Strategy Reaffirms $99–$100 Par Goal for STRC as Stock Recovers from Record Low
Strategy's STRC preferred stock is trading near $87.46, about $13 below its $99–$100 par target, after rebounding from a June 26 all-time low of $71.25. Michael Saylor reaffirmed the price objective on X while the company raised STRC's dividend rate to 12%.
Strategy's preferred stock STRC remains approximately $13 below its target par value of $99–$100, despite a partial rebound from its all-time low of $71.25 recorded on June 26. Executive Chairman Michael Saylor reaffirmed the company's price objective in a post on X dated July 1, 2026, citing language drawn directly from a Monday press release.
STRC — formally known as Strategy's Variable Rate Series A Perpetual Stretch Preferred Stock — is a preferred security, not common equity. It is structured to trade near a $100 face value, with Strategy adjusting its monthly dividend rate to keep the price anchored. Unlike common shares, STRC's value is tied to a fixed-income-style framework rather than market speculation.

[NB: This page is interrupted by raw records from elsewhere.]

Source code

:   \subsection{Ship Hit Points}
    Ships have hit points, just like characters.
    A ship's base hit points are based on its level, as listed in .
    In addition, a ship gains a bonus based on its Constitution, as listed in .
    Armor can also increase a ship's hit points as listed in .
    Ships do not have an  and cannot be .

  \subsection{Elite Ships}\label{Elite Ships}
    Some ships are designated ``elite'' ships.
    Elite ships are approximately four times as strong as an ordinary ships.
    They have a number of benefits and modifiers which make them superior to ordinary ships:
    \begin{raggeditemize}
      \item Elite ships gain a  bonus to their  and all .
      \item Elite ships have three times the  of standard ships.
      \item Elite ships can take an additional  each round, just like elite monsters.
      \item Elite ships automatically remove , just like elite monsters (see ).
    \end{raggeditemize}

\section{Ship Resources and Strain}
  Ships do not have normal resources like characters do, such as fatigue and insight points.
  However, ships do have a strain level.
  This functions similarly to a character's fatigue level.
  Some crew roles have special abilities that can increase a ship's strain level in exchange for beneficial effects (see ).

The stock had climbed to approximately $87.46 at the time of Saylor's post, recovering off the back of a new capital management framework announced on Monday, June 29. As part of that overhaul, Strategy raised STRC's dividend rate by 50 basis points to 12%, effective for July record dates. The rate increase represents one of the key tools Strategy uses to attract buying interest in the preferred security.

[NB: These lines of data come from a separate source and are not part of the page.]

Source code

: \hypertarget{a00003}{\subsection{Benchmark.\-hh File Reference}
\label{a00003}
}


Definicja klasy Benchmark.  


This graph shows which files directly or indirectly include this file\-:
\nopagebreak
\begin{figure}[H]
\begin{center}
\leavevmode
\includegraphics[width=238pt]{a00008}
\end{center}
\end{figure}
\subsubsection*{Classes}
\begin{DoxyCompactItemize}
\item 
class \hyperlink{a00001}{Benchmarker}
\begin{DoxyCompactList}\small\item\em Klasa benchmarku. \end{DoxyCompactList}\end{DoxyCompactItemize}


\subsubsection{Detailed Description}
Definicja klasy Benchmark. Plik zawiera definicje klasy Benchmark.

Strategy's methodology for reviewing the dividend rate incorporates STRC's current trading level, Bitcoin's price and volatility, and the company's cash reserves. The firm does not apply automatic rate hikes solely because the stock trades below par value.

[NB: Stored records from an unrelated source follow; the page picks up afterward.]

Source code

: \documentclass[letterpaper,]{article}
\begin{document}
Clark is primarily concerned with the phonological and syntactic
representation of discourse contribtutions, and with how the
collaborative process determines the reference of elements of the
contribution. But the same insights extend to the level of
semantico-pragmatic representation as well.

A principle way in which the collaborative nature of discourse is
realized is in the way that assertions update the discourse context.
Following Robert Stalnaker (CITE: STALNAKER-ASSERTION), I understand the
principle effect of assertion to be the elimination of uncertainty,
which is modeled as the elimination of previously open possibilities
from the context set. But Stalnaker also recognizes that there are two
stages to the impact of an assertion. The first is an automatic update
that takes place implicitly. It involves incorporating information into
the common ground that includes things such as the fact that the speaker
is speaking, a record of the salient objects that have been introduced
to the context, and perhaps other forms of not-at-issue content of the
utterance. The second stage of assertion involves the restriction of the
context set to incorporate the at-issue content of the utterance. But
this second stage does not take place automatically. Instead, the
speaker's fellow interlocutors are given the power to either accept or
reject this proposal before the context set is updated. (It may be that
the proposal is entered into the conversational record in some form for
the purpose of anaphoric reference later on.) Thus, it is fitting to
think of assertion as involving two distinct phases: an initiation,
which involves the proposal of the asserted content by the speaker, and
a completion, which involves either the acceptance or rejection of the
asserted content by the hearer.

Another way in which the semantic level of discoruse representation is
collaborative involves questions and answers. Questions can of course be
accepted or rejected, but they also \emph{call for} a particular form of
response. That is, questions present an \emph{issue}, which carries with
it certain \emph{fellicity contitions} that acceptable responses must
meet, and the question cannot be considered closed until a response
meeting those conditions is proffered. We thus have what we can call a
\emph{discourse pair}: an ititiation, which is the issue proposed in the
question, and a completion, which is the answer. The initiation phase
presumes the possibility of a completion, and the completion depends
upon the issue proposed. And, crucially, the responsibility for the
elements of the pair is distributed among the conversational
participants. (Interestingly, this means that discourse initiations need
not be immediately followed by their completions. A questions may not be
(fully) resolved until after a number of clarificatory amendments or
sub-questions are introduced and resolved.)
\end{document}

The preferred stock's earlier collapse to its record low coincided with Bitcoin dropping below $60,000 during the same week. Bitcoin's price trajectory remains the primary driver of Strategy's broader capital structure and its ability to maintain dividend coverage on STRC.
Saylor's X post did not introduce any new information beyond what was contained in Monday's press release. The timing of the restatement, during STRC's ongoing recovery, indicates Strategy's intent to frame the rebound as confirmation that its capital plan is functioning as designed.
The reiteration comes amid sustained external criticism. Ripple CEO Brad Garlinghouse previously described STRC's decline as a damning indictment of Strategy's financing model. Separately, Rosen Law Firm has opened a securities investigation into the company's disclosures related to the preferred stock offering.
With STRC still roughly $13 short of par, the path to Saylor's stated target of $99–$100 remains contingent primarily on Bitcoin's market performance and continued confidence in Strategy's restructured capital framework.